And although it tolerates and uses mathematics at its
convenience, relying on mathematical reasoning at almost every turn,
it acknowledges the remarkable obedience of objective reality to
mathematical principles as little more than a cosmic “lucky
break”.
Science
is able to enjoy its meretricious relationship with mathematics
precisely because of its queenly dismissal of philosophy.
By refusing to consider the philosophical relationship
between the abstract and the concrete on the supposed grounds that
philosophy is inherently impractical and unproductive, it reserves
the right to ignore that relationship even while exploiting it in
the construction of scientific theories.
And exploit the relationship it certainly does!
There is a scientific platitude stating that if one cannot
put a number to one's data, then one can prove nothing at all.
But insofar as numbers are arithmetically and algebraically
related by various mathematical structures, the platitude amounts to
a thinly veiled affirmation of the mathematical basis of knowledge.
Although
scientists like to think that everything is open to scientific
investigation, they have a rule that explicitly allows them to
screen out certain facts. This
rule is called the scientific method.
Essentially, the scientific method says that every
scientist’s job is to (1) observe something in the world, (2)
invent a theory to fit the observations, (3) use the theory to make
predictions, (4) experimentally or observationally test the
predictions, (5) modify the theory in light of any new findings, and
(6) repeat the cycle from step 3 onward.
But while this method is very effective for gathering facts
that match its underlying assumptions, it is worthless for gathering
those that do not.
In
fact, if we regard the scientific method as a theory about the
nature and acquisition of scientific knowledge (and we can), it is
not a theory of knowledge in general.
It is only a theory of things accessible to the senses.
Worse yet, it is a theory only of sensible things that have
two further attributes: they are non-universal and can therefore be
distinguished from the rest of sensory reality, and they can be seen
by multiple observers who are able to “replicate” each other’s
observations under like conditions.
Needless to say, there is no reason to assume that these
attributes are necessary even in the sensory realm.
The first describes nothing general enough to coincide with
reality as a whole – for example, the homogeneous medium of which
reality consists, or an abstract mathematical principle that is
everywhere true - and the second describes nothing that is either
subjective, like human consciousness, or objective but rare and
unpredictable…e.g. ghosts, UFOs and yetis, of which jokes are made
but which may, given the number of individual witnesses reporting
them, correspond to real phenomena.
The
fact that the scientific method does not permit the investigation of
abstract mathematical principles is especially embarrassing in light
of one of its more crucial steps: “invent a theory to fit the
observations.” A
theory happens to be a logical and/or mathematical construct whose
basic elements of description are mathematical units and
relationships. If the
scientific method were interpreted as a blanket description of
reality, which is all too often the case, the result would go
something like this: “Reality consists of all and only that to
which we can apply a protocol which cannot be applied to its own
(mathematical) ingredients and is therefore unreal.”
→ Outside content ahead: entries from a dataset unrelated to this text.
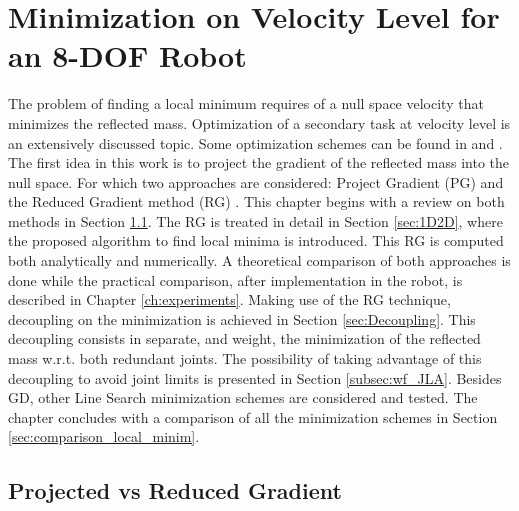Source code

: \chapter{Minimization on Velocity Level for an 8-DOF Robot}
\label{ch:velocity}

The problem of finding a local minimum requires of a null space velocity that minimizes the reflected mass.
Optimization of a secondary task at velocity level is an extensively discussed topic. Some optimization schemes can be found in \cite{opt_vel_level_1} and \cite{opt_vel_level_2}.  The first idea in this work is to project the gradient of the reflected mass into the null space. For which two approaches are considered: Project Gradient (PG) \cite{JLA_1} and the Reduced Gradient method (RG) \cite{PG_RG}. This chapter begins with a review on both methods in Section \ref{sec:PGvsRG}.
 The RG is treated in detail in Section \ref{sec:1D2D}, where the proposed algorithm to find local minima is introduced. This RG is computed both analytically and numerically.  
 A theoretical comparison of both approaches is done while the practical comparison, after implementation in the robot, is described in  Chapter \ref{ch:experiments}. Making use of the RG technique, decoupling on the minimization is achieved in Section \ref{sec:Decoupling}. This decoupling consists in separate, and weight, the minimization of the reflected mass w.r.t. both redundant joints. The possibility of taking advantage of this decoupling to avoid joint limits is presented in Section \ref{subsec:wf_JLA}.
Besides GD,  other Line Search minimization schemes are considered and tested. The chapter concludes with a comparison of all the minimization schemes in  Section \ref{sec:comparison_local_minim}.
 
 


\section{Projected vs Reduced Gradient}
\label{sec:PGvsRG}

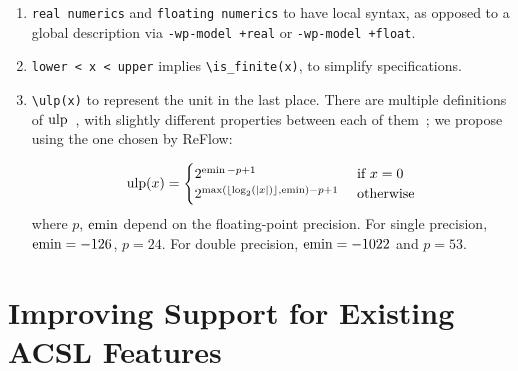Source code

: \begin{enumerate}

\itembf \verb|\uncertainty| predicate. This allows to model sources of error external to Frama-C; i.e., from physical phenomena or other analysis from external tools. For example,

    \begin{listing-nonumber}
    /*@ requires 0.0 <= x <= 1000.0;
        requires \uncertainty(x,-5.0,5.0); */
    \end{listing-nonumber}

\item
\lstinline|real numerics| and \lstinline|floating numerics| to have local syntax, as opposed to a global description via \verb|-wp-model +real| or \verb|-wp-model +float|.

\item \lstinline|lower < x < upper| implies \lstinline|\is_finite(x)|, to simplify specifications.
\item \lstinline|\ulp(x)| to represent the unit in the last place. There are multiple definitions of $\operatorname{ulp}$~\cite{muller:2005:ulp}, with slightly different properties between each of them~\cite{muller:2018:handbook}; we propose using the one chosen by ReFlow:

    \[
        \operatorname{ulp}(x) = \begin{cases}
            2^{\operatorname{emin} - p + 1}                                   & \text{ if } x = 0 \\
            2^{\max(\lfloor \log_2(|x|)\rfloor, \operatorname{emin}) - p + 1} & \text{ otherwise}
        \end{cases}
    \]
    where $p$, $\operatorname{emin}$ depend on the floating-point precision.
	For single precision, $\operatorname{emin} = -126$, $p = 24$.
	For double precision, $\operatorname{emin} = -1022$ and $p = 53$.

\end{enumerate}

\section{Improving Support for Existing ACSL Features}

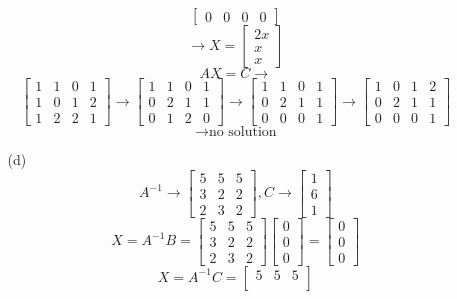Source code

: \documentclass[12pt]{article}
\begin{document}
\begin{itemize}
\begin{itemize}
$$\begin{bmatrix}
0 & 0 & 0 & 0
\end{bmatrix}$$
$$\rightarrow X = \begin{bmatrix}
2x \\
x \\
x
\end{bmatrix}$$
$$AX = C \rightarrow $$
$$\begin{bmatrix}
1 & 1 & 0 & 1 \\
1 & 0 & 1 & 2 \\
1 & 2 & 2 & 1
\end{bmatrix} \rightarrow \begin{bmatrix}
1 & 1 & 0 & 1 \\
0 & 2 & 1 & 1 \\
0 & 1 & 2 & 0
\end{bmatrix} \rightarrow \begin{bmatrix}
1 & 1 & 0 & 1 \\
0 & 2 & 1 & 1 \\
0 & 0 & 0 & 1
\end{bmatrix} \rightarrow \begin{bmatrix}
1 & 0 & 1 & 2 \\
0 & 2 & 1 & 1 \\
0 & 0 & 0 & 1
\end{bmatrix}$$
$$\rightarrow \text{no solution}$$
\item[(d)]
$$A^{-1} \rightarrow \begin{bmatrix}
5 & 5 & 5 \\
3 & 2 & 2 \\
2 & 3 & 2
\end{bmatrix}, C \rightarrow \begin{bmatrix}
1 \\
6 \\
1
\end{bmatrix}$$
$$X = A^{-1}B = \begin{bmatrix}
5 & 5 & 5 \\
3 & 2 & 2 \\
2 & 3 & 2
\end{bmatrix}\begin{bmatrix}
0 \\
0 \\
0
\end{bmatrix} = \begin{bmatrix}
0 \\
0 \\
0
\end{bmatrix}$$
$$X = A^{-1}C = \begin{bmatrix}
5 & 5 & 5 \\

\end{bmatrix}$$
\end{itemize}
\end{itemize}
\end{document}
Mandating the use of “unreality” to describe
“reality” is rather questionable in anyone’s protocol.
What
about mathematics itself? The
fact is, science is not the only walled city in the intellectual
landscape. With equal
and opposite prejudice, the mutually exclusionary methods of
mathematics and science guarantee their continued separation despite
the (erstwhile) best efforts of philosophy.
While science hides behind the scientific method, which
effectively excludes from investigation its own mathematical
ingredients, mathematics
divides itself into “pure” and “applied” branches and
explicitly divorces the “pure” branch from the real world.
Notice that this makes “applied” synonymous with
“impure”. Although
the field of applied mathematics by definition contains every
practical use to which mathematics has ever been put, it is viewed
as “not quite mathematics” and therefore beneath the
consideration of any “pure” mathematician.
In
place of the scientific method, pure mathematics relies on a
principle called the axiomatic method.
The axiomatic method begins with a small number of
self-evident statements called axioms and a few rules of
inference through which new statements, called theorems,
can be derived from existing statements.
In a way parallel to the scientific method, the axiomatic
method says that every mathematician’s job is to (1) conceptualize
a class of mathematical objects; (2) isolate its basic elements, its
most general and self-evident principles, and the rules by which its
truths can be derived from those principles; (3) use those
principles and rules to derive theorems, define new objects, and
formulate new propositions about the extended set of theorems and
objects; (4) prove or disprove those propositions; (5) where the
proposition is true, make it a theorem and add it to the theory; and
(6) repeat from step 3 onwards.
The
scientific and axiomatic methods are like mirror images of each
other, but located in opposite domains.
Just replace “observe” with “conceptualize” and
“part of the world” with “class of mathematical objects”,
and the analogy practically completes itself.
Little wonder, then, that scientists and mathematicians often
profess mutual respect. However,
this conceals an imbalance. For
while the activity of the mathematician is integral to the
scientific method, that of the scientist is irrelevant to
mathematics (except for the kind of scientist called a “computer
scientist”, who plays the role of ambassador between the two
realms). At least in
principle, the mathematician is more necessary to science than the
scientist is to mathematics.
As
a philosopher might put it, the scientist and the mathematician work
on opposite sides of the Cartesian divider between mental and
physical reality. If
the scientist stays on his own side of the divider and merely
accepts what the mathematician chooses to throw across, the
mathematician does just fine. On
the other hand, if the mathematician does not throw across what the
scientist needs, then the scientist is in trouble.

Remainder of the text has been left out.